═══ Excerpted records ═══
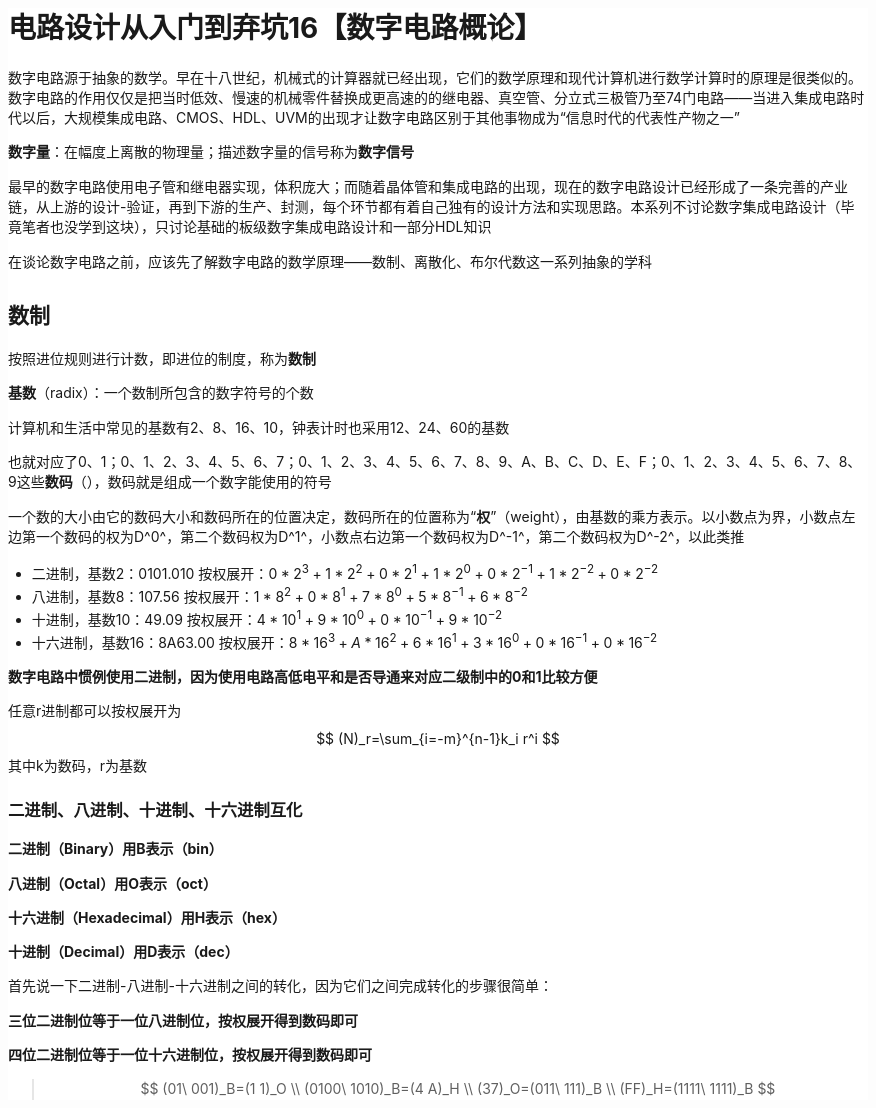 # 电路设计从入门到弃坑16【数字电路概论】

数字电路源于抽象的数学。早在十八世纪，机械式的计算器就已经出现，它们的数学原理和现代计算机进行数学计算时的原理是很类似的。数字电路的作用仅仅是把当时低效、慢速的机械零件替换成更高速的的继电器、真空管、分立式三极管乃至74门电路——当进入集成电路时代以后，大规模集成电路、CMOS、HDL、UVM的出现才让数字电路区别于其他事物成为“信息时代的代表性产物之一”

**数字量**：在幅度上离散的物理量；描述数字量的信号称为**数字信号**

最早的数字电路使用电子管和继电器实现，体积庞大；而随着晶体管和集成电路的出现，现在的数字电路设计已经形成了一条完善的产业链，从上游的设计-验证，再到下游的生产、封测，每个环节都有着自己独有的设计方法和实现思路。本系列不讨论数字集成电路设计（毕竟笔者也没学到这块），只讨论基础的板级数字集成电路设计和一部分HDL知识

在谈论数字电路之前，应该先了解数字电路的数学原理——数制、离散化、布尔代数这一系列抽象的学科

## 数制

按照进位规则进行计数，即进位的制度，称为**数制**

**基数**（radix）：一个数制所包含的数字符号的个数

计算机和生活中常见的基数有2、8、16、10，钟表计时也采用12、24、60的基数

也就对应了0、1；0、1、2、3、4、5、6、7；0、1、2、3、4、5、6、7、8、9、A、B、C、D、E、F；0、1、2、3、4、5、6、7、8、9这些**数码**（），数码就是组成一个数字能使用的符号

一个数的大小由它的数码大小和数码所在的位置决定，数码所在的位置称为“**权**”（weight），由基数的乘方表示。以小数点为界，小数点左边第一个数码的权为D^0^，第二个数码权为D^1^，小数点右边第一个数码权为D^-1^，第二个数码权为D^-2^，以此类推

* 二进制，基数2：0101.010 按权展开：$0*2^3+1*2^2+0*2^1+1*2^0+0*2^{-1}+1*2^{-2}+0*2^{-2}$
* 八进制，基数8：107.56 按权展开：$1*8^2+0*8^1+7*8^0+5*8^{-1}+6*8^{-2}$
* 十进制，基数10：49.09 按权展开：$4*10^1+9*10^0+0*10^{-1}+9*10^{-2}$
* 十六进制，基数16：8A63.00 按权展开：$8*16^3+A*16^2+6*16^1+3*16^0+0*16^{-1}+0*16^{-2}$

**数字电路中惯例使用二进制，因为使用电路高低电平和是否导通来对应二级制中的0和1比较方便**

任意r进制都可以按权展开为
$$
(N)_r=\sum_{i=-m}^{n-1}k_i r^i
$$
其中k为数码，r为基数

### 二进制、八进制、十进制、十六进制互化

**二进制（Binary）用B表示（bin）**

**八进制（Octal）用O表示（oct）**

**十六进制（Hexadecimal）用H表示（hex）**

**十进制（Decimal）用D表示（dec）**

首先说一下二进制-八进制-十六进制之间的转化，因为它们之间完成转化的步骤很简单：

**三位二进制位等于一位八进制位，按权展开得到数码即可**

**四位二进制位等于一位十六进制位，按权展开得到数码即可**

>$$
>(01\ 001)_B=(1 1)_O \\
>(0100\ 1010)_B=(4 A)_H \\
>(37)_O=(011\ 111)_B \\
>(FF)_H=(1111\ 1111)_B
>$$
═══
**Task item**
Only the records, copied exactly and free of pictures, belong in the answer.

**Answer space**
 # 电路设计从入门到弃坑16【数字电路概论】

数字电路源于抽象的数学。早在十八世纪，机械式的计算器就已经出现，它们的数学原理和现代计算机进行数学计算时的原理是很类似的。数字电路的作用仅仅是把当时低效、慢速的机械零件替换成更高速的的继电器、真空管、分立式三极管乃至74门电路——当进入集成电路时代以后，大规模集成电路、CMOS、HDL、UVM的出现才让数字电路区别于其他事物成为“信息时代的代表性产物之一”

**数字量**：在幅度上离散的物理量；描述数字量的信号称为**数字信号**

最早的数字电路使用电子管和继电器实现，体积庞大；而随着晶体管和集成电路的出现，现在的数字电路设计已经形成了一条完善的产业链，从上游的设计-验证，再到下游的生产、封测，每个环节都有着自己独有的设计方法和实现思路。本系列不讨论数字集成电路设计（毕竟笔者也没学到这块），只讨论基础的板级数字集成电路设计和一部分HDL知识

在谈论数字电路之前，应该先了解数字电路的数学原理——数制、离散化、布尔代数这一系列抽象的学科

## 数制

按照进位规则进行计数，即进位的制度，称为**数制**

**基数**（radix）：一个数制所包含的数字符号的个数

计算机和生活中常见的基数有2、8、16、10，钟表计时也采用12、24、60的基数

也就对应了0、1；0、1、2、3、4、5、6、7；0、1、2、3、4、5、6、7、8、9、A、B、C、D、E、F；0、1、2、3、4、5、6、7、8、9这些**数码**（），数码就是组成一个数字能使用的符号

一个数的大小由它的数码大小和数码所在的位置决定，数码所在的位置称为“**权**”（weight），由基数的乘方表示。以小数点为界，小数点左边第一个数码的权为D^0^，第二个数码权为D^1^，小数点右边第一个数码权为D^-1^，第二个数码权为D^-2^，以此类推

* 二进制，基数2：0101.010 按权展开：$0*2^3+1*2^2+0*2^1+1*2^0+0*2^{-1}+1*2^{-2}+0*2^{-2}$
* 八进制，基数8：107.56 按权展开：$1*8^2+0*8^1+7*8^0+5*8^{-1}+6*8^{-2}$
* 十进制，基数10：49.09 按权展开：$4*10^1+9*10^0+0*10^{-1}+9*10^{-2}$
* 十六进制，基数16：8A63.00 按权展开：$8*16^3+A*16^2+6*16^1+3*16^0+0*16^{-1}+0*16^{-2}$

**数字电路中惯例使用二进制，因为使用电路高低电平和是否导通来对应二级制中的0和1比较方便**

任意r进制都可以按权展开为
$$
(N)_r=\sum_{i=-m}^{n-1}k_i r^i
$$
其中k为数码，r为基数

### 二进制、八进制、十进制、十六进制互化

**二进制（Binary）用B表示（bin）**

**八进制（Octal）用O表示（oct）**

**十六进制（Hexadecimal）用H表示（hex）**

**十进制（Decimal）用D表示（dec）**

首先说一下二进制-八进制-十六进制之间的转化，因为它们之间完成转化的步骤很简单：

**三位二进制位等于一位八进制位，按权展开得到数码即可**

**四位二进制位等于一位十六进制位，按权展开得到数码即可**

>$$
>(01\ 001)_B=(1 1)_O \\
>(0100\ 1010)_B=(4 A)_H \\
>(37)_O=(011\ 111)_B \\
>(FF)_H=(1111\ 1111)_B
>$$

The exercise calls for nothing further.